REQUIRED WORK —
From the records below, copy out exactly the lines from the one containing "1. Go to intercept editor" to the one containing "- Developed first", both included. Add nothing else.
───
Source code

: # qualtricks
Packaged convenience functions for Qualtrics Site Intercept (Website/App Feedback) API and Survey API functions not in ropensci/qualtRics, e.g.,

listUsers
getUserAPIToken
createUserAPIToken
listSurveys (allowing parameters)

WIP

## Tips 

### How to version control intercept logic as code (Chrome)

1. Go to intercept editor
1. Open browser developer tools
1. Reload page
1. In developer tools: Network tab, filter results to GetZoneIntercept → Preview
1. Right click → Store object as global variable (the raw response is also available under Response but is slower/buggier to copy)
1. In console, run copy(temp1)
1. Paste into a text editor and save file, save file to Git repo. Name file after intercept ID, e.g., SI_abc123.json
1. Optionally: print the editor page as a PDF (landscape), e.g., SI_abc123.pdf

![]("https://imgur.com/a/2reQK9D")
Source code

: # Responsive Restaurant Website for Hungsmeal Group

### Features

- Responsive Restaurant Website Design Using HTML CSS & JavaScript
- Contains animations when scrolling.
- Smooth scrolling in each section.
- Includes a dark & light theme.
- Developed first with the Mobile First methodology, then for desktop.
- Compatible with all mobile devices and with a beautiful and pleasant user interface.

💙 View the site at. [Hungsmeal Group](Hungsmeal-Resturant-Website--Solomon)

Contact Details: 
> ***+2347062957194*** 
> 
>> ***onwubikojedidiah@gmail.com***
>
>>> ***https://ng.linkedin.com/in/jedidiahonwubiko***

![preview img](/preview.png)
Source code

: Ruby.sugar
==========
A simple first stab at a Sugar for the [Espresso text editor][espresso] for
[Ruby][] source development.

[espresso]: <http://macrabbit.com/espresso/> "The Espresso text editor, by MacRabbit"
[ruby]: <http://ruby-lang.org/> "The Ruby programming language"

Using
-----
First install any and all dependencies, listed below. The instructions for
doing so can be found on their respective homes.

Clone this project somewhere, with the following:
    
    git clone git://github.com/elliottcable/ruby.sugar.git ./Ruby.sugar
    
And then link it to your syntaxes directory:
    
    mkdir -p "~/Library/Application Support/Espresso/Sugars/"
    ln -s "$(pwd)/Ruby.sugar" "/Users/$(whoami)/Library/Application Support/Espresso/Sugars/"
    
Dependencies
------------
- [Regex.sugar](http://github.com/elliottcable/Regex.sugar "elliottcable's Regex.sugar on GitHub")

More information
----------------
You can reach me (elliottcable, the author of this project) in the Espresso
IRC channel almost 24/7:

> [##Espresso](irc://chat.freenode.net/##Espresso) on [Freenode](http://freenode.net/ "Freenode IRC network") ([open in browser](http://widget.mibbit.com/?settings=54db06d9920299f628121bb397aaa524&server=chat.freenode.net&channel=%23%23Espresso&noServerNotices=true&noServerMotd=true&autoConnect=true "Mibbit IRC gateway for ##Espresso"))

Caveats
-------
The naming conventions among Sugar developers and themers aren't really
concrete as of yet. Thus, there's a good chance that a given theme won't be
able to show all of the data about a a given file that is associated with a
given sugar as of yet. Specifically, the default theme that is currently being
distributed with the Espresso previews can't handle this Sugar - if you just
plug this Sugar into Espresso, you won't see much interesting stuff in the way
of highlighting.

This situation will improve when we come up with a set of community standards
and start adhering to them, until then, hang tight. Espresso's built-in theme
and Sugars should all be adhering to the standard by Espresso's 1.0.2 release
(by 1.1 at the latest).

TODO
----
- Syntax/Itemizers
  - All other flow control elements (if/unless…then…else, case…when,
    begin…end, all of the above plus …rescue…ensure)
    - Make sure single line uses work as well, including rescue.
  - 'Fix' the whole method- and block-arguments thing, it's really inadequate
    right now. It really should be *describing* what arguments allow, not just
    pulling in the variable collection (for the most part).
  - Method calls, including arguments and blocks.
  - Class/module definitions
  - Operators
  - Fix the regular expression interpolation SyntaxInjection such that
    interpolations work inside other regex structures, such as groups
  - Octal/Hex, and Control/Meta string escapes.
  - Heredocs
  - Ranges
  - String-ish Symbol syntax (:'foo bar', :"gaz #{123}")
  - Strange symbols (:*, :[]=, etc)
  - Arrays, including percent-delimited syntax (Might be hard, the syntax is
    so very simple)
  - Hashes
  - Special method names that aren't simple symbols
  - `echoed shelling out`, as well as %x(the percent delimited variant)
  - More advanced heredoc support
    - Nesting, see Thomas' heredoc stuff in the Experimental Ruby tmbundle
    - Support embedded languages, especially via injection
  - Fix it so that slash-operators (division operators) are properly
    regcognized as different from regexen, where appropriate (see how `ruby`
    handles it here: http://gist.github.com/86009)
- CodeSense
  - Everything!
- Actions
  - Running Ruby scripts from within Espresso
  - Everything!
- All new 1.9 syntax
───
SOLUTION —
1. Go to intercept editor
1. Open browser developer tools
1. Reload page
1. In developer tools: Network tab, filter results to GetZoneIntercept → Preview
1. Right click → Store object as global variable (the raw response is also available under Response but is slower/buggier to copy)
1. In console, run copy(temp1)
1. Paste into a text editor and save file, save file to Git repo. Name file after intercept ID, e.g., SI_abc123.json
1. Optionally: print the editor page as a PDF (landscape), e.g., SI_abc123.pdf

![]("https://imgur.com/a/2reQK9D")
Source code

: # Responsive Restaurant Website for Hungsmeal Group

### Features

- Responsive Restaurant Website Design Using HTML CSS & JavaScript
- Contains animations when scrolling.
- Smooth scrolling in each section.
- Includes a dark & light theme.
- Developed first with the Mobile First methodology, then for desktop.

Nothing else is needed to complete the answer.